Noise causes unpleasant visual effects in low-light image/video enhancement. In this paper, we aim to make the enhancement model and method aware of noise in the whole process. To deal with heavy noise which is not handled in previous methods, we introduce a robust low-light enhancement approach, aiming at well enhancing low-light images/videos and suppressing intensive noise jointly. Our method is based on the proposed Low-Rank Regularized Retinex Model (LR3M), which is the first to inject low-rank prior into a Retinex decomposition process to suppress noise in the reflectance map. Our method estimates a piece-wise smoothed illumination and a noise-suppressed reflectance sequentially, avoiding remaining noise in the illumination and reflectance maps which are usually presented in alternative decomposition methods. After getting the estimated illumination and reflectance, we adjust the illumination layer and generate our enhancement result. Furthermore, we apply our LR3M to video low-light enhancement. We consider inter-frame coherence of illumination maps and find similar patches through reflectance maps of successive frames to form the low-rank prior to make use of temporal correspondence. Our method performs well for a wide variety of images and videos, and achieves better quality both in enhancing and denoising, compared with the state-of-the-art methods.

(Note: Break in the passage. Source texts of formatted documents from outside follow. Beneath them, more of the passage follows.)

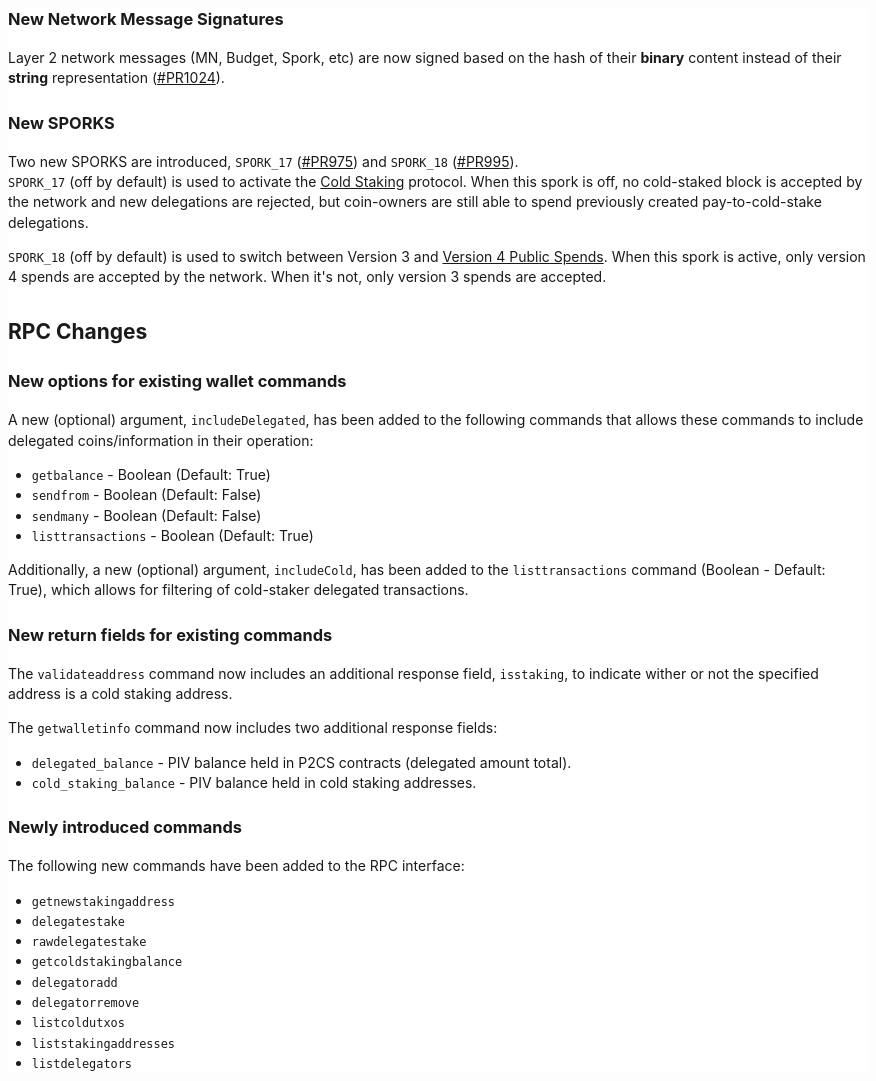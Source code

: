 ### New Network Message Signatures

Layer 2 network messages (MN, Budget, Spork, etc) are now signed based on the hash of their **binary** content instead of their **string** representation ([#PR1024](https://github.com/cashcash-Project/cashcash/pull/1024)).

### New SPORKS

Two new SPORKS are introduced, `SPORK_17` ([#PR975](https://github.com/cashcash-Project/cashcash/pull/975)) and `SPORK_18` ([#PR995](https://github.com/cashcash-Project/cashcash/pull/995)).<br>
`SPORK_17` (off by default) is used to activate the [Cold Staking](#cold-staking) protocol. When this spork is off, no cold-staked block is accepted by the network and new delegations are rejected, but coin-owners are still able to spend previously created pay-to-cold-stake delegations.

`SPORK_18` (off by default) is used to switch between Version 3 and [Version 4 Public Spends](#v1-zpiv-spending-public-spends-version-4). When this spork is active, only version 4 spends are accepted by the network. When it's not, only version 3 spends are accepted.

RPC Changes
--------------

### New options for existing wallet commands

A new (optional) argument, `includeDelegated`, has been added to the following commands that allows these commands to include delegated coins/information in their operation:
- `getbalance` - Boolean (Default: True)
- `sendfrom` - Boolean (Default: False)
- `sendmany` - Boolean (Default: False)
- `listtransactions` - Boolean (Default: True)

Additionally, a new (optional) argument, `includeCold`, has been added to the `listtransactions` command (Boolean - Default: True), which allows for filtering of cold-staker delegated transactions.

### New return fields for existing commands

The `validateaddress` command now includes an additional response field, `isstaking`, to indicate wither or not the specified address is a cold staking address.

The `getwalletinfo` command now includes two additional response fields:
- `delegated_balance` - PIV balance held in P2CS contracts (delegated amount total).
- `cold_staking_balance` - PIV balance held in cold staking addresses.

### Newly introduced commands

The following new commands have been added to the RPC interface:
- `getnewstakingaddress`
- `delegatestake`
- `rawdelegatestake`
- `getcoldstakingbalance`
- `delegatoradd`
- `delegatorremove`
- `listcoldutxos`
- `liststakingaddresses`
- `listdelegators`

噪声在低光照图像/视频增强中会产生令人不悦的视觉效果。在本文中,我们旨在使增强模型和方法在整个过程中都能感知噪声。为了处理先前方法无法处理的重度噪声,我们引入了一种鲁棒的低光照增强方法,旨在同时很好地增强低光照图像/视频并抑制密集噪声。我们的方法基于所提出的低秩正则化视网膜模型(LR3M),该模型首次将低秩先验引入视网膜分解过程以抑制反射率图中的噪声。我们的方法依次估计分段平滑的光照和噪声抑制后的反射率,避免了交替分解方法中通常在光照图和反射率图中残留的噪声。在获得估计的光照和反射率后,我们调整光照层并生成增强结果。此外,我们将LR3M应用于视频低光照增强。我们考虑光照图的帧间连贯性,并通过连续帧的反射率图找到相似块以形成低秩先验,从而利用时间对应关系。与现有方法相比,我们的方法在各种图像和视频上都表现良好,并且在增强和去噪方面都取得了更好的质量。